- **ACTIVITY**:
In the entries below, find the line with "This folder is for (in future)" and the line with "Before we can". Return those two lines and all lines between them, exactly.

- **EXERCISE MATERIAL**:
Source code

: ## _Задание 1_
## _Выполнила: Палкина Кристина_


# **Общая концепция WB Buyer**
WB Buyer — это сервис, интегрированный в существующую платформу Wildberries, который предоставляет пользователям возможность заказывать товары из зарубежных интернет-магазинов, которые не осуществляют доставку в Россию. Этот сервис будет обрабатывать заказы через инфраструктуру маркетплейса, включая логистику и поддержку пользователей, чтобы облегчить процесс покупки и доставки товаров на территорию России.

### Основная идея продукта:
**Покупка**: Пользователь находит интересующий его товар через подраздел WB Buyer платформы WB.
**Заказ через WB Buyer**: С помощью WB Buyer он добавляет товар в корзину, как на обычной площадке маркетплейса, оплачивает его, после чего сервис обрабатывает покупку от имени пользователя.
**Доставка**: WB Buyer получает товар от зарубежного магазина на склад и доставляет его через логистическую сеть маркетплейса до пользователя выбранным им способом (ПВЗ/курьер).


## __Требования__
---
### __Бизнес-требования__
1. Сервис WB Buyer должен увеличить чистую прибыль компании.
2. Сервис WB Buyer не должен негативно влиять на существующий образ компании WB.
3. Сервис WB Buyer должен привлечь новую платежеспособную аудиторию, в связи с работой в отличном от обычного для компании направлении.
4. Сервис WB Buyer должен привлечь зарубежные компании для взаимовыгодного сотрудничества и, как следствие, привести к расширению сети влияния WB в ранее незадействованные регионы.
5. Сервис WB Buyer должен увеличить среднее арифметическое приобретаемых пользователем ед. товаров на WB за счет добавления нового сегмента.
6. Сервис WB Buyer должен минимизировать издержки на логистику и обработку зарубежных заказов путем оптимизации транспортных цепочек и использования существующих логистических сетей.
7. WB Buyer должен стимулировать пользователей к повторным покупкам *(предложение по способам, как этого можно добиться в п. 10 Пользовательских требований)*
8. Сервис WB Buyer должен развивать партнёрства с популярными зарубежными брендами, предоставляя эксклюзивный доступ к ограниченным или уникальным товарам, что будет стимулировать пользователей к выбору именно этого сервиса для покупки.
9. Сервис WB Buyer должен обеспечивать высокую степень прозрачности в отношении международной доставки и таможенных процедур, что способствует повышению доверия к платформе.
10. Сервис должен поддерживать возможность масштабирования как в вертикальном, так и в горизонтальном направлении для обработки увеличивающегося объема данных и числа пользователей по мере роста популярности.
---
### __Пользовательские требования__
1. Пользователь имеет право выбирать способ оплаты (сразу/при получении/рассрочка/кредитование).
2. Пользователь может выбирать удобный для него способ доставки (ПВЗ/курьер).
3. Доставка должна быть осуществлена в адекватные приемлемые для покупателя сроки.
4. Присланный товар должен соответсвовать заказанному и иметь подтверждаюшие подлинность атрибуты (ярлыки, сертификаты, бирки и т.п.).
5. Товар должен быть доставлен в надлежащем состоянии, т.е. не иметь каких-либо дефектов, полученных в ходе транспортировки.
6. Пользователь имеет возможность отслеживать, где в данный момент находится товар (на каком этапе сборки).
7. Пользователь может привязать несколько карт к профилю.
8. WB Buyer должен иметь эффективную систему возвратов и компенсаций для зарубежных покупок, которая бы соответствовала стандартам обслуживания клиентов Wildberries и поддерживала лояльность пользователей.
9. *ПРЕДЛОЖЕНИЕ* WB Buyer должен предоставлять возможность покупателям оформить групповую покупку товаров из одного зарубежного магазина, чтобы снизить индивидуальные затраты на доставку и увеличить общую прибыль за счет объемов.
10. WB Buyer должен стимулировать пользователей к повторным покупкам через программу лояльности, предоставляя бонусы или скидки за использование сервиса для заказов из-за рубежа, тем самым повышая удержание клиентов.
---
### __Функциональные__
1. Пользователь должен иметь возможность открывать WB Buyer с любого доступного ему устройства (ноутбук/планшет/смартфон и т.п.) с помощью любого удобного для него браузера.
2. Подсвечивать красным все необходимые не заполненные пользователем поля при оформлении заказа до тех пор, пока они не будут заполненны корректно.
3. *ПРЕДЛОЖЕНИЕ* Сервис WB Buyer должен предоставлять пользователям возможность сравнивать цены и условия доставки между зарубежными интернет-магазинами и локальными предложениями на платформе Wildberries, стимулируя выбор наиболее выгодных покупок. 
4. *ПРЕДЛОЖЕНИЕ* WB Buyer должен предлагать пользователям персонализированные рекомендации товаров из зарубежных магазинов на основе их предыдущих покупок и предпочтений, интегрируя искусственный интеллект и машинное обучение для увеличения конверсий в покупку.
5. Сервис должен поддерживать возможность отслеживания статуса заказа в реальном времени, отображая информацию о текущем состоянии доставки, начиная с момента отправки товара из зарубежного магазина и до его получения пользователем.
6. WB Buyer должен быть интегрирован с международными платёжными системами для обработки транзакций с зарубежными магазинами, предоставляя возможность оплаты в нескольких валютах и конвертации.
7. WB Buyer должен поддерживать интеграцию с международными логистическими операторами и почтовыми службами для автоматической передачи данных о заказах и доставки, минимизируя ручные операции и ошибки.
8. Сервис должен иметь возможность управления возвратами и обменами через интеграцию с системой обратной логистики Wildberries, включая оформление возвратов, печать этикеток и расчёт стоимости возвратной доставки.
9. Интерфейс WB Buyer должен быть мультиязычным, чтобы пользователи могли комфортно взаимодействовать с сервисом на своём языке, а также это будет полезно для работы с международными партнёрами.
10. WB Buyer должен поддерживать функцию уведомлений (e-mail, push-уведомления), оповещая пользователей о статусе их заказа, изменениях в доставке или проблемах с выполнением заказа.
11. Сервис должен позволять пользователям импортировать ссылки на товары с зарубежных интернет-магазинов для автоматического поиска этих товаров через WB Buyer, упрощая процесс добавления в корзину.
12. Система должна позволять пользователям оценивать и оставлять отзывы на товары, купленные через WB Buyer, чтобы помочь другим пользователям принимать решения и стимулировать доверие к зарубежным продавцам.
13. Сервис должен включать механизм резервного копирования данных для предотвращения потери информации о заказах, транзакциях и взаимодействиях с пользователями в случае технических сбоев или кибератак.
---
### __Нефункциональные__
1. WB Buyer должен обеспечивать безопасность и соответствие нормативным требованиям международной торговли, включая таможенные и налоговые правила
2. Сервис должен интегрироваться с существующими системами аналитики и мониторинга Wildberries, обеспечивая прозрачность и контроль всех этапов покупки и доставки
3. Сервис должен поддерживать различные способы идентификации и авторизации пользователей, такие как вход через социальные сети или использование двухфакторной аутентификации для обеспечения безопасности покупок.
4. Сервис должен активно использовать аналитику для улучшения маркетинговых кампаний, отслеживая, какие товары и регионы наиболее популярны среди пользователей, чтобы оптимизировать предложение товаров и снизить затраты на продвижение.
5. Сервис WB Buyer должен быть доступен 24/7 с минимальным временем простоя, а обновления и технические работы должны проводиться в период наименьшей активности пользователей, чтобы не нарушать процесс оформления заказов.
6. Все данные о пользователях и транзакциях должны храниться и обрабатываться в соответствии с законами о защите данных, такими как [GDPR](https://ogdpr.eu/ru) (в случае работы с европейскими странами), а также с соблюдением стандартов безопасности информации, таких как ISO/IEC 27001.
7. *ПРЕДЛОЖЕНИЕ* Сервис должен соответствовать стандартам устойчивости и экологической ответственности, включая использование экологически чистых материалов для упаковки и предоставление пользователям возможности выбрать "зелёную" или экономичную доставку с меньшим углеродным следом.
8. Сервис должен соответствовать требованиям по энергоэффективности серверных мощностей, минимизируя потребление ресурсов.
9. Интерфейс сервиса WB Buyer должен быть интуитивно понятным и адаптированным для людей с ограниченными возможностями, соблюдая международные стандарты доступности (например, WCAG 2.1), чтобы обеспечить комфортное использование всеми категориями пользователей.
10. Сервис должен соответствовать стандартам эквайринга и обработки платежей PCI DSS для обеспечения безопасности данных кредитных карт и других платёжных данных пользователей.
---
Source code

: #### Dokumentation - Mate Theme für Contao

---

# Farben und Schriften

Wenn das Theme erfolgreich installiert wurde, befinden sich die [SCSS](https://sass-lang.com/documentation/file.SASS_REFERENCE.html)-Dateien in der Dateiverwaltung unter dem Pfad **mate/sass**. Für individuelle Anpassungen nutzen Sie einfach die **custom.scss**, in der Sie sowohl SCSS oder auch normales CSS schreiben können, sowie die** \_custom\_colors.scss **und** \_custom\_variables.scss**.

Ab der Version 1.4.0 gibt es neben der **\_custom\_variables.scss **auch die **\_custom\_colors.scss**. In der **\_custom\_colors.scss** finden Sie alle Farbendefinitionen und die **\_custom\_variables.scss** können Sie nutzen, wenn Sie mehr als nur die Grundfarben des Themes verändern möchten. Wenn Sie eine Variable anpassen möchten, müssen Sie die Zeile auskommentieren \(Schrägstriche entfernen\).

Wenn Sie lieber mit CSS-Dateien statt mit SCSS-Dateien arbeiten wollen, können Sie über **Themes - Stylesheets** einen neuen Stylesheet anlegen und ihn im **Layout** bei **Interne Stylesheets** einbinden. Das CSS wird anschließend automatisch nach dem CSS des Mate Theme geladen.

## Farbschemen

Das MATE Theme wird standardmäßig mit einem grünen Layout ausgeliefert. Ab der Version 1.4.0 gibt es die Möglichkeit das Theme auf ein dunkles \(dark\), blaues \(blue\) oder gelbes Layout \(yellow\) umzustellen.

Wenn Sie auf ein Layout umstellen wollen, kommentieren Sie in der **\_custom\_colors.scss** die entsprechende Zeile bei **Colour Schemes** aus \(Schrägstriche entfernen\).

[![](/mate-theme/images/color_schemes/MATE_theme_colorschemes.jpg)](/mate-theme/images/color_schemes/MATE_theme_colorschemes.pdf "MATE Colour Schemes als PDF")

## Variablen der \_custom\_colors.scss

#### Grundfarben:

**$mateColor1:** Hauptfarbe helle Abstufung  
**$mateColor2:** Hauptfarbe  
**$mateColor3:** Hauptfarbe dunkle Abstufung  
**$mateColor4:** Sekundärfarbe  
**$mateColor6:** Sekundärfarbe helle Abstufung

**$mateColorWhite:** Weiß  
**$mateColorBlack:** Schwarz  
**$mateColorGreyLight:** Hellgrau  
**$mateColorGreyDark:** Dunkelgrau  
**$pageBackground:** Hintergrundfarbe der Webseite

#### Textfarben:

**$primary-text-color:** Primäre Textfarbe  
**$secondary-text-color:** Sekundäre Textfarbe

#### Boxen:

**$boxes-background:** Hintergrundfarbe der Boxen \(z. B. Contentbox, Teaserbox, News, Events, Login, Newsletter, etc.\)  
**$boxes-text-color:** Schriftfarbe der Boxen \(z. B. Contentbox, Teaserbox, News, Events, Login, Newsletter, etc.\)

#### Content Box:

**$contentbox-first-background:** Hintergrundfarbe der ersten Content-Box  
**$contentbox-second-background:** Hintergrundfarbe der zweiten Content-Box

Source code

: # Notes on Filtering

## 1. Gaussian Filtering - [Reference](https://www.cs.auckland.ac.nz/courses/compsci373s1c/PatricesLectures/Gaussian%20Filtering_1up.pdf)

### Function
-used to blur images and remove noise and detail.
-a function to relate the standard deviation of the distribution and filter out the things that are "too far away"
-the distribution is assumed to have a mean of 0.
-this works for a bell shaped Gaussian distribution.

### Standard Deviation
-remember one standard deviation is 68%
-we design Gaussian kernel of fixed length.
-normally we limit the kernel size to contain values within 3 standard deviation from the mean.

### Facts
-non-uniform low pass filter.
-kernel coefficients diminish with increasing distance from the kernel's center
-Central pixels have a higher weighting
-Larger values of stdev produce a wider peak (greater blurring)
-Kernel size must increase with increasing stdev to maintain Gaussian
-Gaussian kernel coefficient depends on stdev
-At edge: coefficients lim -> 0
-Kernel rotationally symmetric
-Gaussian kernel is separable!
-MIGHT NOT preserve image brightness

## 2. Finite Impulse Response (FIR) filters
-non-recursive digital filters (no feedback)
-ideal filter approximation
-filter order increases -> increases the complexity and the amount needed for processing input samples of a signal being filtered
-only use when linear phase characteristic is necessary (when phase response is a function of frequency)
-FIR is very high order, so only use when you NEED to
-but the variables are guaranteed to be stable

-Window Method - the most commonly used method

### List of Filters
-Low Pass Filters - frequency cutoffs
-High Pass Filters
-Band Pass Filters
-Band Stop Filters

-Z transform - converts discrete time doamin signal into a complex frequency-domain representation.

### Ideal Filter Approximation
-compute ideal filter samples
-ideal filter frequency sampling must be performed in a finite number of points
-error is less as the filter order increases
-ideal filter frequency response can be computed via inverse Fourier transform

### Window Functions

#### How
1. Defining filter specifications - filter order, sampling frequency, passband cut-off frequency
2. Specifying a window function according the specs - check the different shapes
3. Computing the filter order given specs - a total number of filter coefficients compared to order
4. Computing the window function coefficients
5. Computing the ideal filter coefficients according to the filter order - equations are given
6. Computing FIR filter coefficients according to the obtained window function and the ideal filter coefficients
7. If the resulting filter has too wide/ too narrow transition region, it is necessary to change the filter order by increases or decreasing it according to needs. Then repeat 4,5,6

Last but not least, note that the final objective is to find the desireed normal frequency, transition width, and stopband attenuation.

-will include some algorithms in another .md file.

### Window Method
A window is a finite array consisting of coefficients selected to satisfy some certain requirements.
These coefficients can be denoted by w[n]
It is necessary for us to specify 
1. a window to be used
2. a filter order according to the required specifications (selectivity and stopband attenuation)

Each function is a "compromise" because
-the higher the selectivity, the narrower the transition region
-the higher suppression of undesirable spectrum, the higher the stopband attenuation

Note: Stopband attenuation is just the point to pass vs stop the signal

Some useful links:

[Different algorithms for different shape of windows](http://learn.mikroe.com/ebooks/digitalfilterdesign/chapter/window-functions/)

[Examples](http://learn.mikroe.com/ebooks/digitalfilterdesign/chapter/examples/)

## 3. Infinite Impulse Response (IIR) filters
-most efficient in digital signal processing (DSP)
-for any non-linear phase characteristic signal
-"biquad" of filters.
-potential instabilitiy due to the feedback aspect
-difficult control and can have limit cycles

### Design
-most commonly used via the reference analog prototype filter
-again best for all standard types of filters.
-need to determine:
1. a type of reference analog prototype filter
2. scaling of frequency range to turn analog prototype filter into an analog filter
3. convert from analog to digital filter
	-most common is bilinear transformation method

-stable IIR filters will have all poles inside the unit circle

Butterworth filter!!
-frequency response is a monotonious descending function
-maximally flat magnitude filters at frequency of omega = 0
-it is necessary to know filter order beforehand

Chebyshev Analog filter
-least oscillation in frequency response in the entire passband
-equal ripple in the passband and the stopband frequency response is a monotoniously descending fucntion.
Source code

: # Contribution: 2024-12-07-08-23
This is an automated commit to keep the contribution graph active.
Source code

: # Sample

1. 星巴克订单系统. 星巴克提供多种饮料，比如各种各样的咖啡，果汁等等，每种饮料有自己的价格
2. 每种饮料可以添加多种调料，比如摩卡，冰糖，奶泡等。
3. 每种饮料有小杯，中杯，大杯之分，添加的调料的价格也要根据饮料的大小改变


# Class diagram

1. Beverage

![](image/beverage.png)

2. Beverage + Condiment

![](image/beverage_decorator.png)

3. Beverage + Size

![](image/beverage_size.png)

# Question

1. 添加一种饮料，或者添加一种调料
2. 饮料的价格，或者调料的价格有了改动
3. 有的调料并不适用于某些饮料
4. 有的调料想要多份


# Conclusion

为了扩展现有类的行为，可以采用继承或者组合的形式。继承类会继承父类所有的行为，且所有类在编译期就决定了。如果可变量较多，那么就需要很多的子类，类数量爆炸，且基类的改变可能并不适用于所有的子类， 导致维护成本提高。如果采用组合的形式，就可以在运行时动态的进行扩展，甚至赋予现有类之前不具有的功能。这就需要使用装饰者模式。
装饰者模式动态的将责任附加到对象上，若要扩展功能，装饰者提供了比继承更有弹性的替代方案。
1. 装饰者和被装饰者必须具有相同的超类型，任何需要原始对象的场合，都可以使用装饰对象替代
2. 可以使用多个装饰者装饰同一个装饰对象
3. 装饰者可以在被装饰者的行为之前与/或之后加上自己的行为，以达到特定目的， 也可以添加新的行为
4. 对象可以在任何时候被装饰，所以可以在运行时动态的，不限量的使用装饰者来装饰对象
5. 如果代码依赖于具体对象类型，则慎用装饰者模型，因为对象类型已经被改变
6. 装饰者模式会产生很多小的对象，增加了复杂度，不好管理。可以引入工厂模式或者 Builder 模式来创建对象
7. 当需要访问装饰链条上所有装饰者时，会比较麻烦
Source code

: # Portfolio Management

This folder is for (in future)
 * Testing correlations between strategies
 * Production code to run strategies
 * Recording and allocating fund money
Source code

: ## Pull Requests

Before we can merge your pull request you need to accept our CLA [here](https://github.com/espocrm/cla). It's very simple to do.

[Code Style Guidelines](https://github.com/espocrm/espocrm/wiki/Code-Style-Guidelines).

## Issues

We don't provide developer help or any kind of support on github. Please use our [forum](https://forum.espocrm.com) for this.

- **ANSWER BOX**:
This folder is for (in future)
 * Testing correlations between strategies
 * Production code to run strategies
 * Recording and allocating fund money
Source code

: ## Pull Requests

Before we can merge your pull request you need to accept our CLA [here](https://github.com/espocrm/cla). It's very simple to do.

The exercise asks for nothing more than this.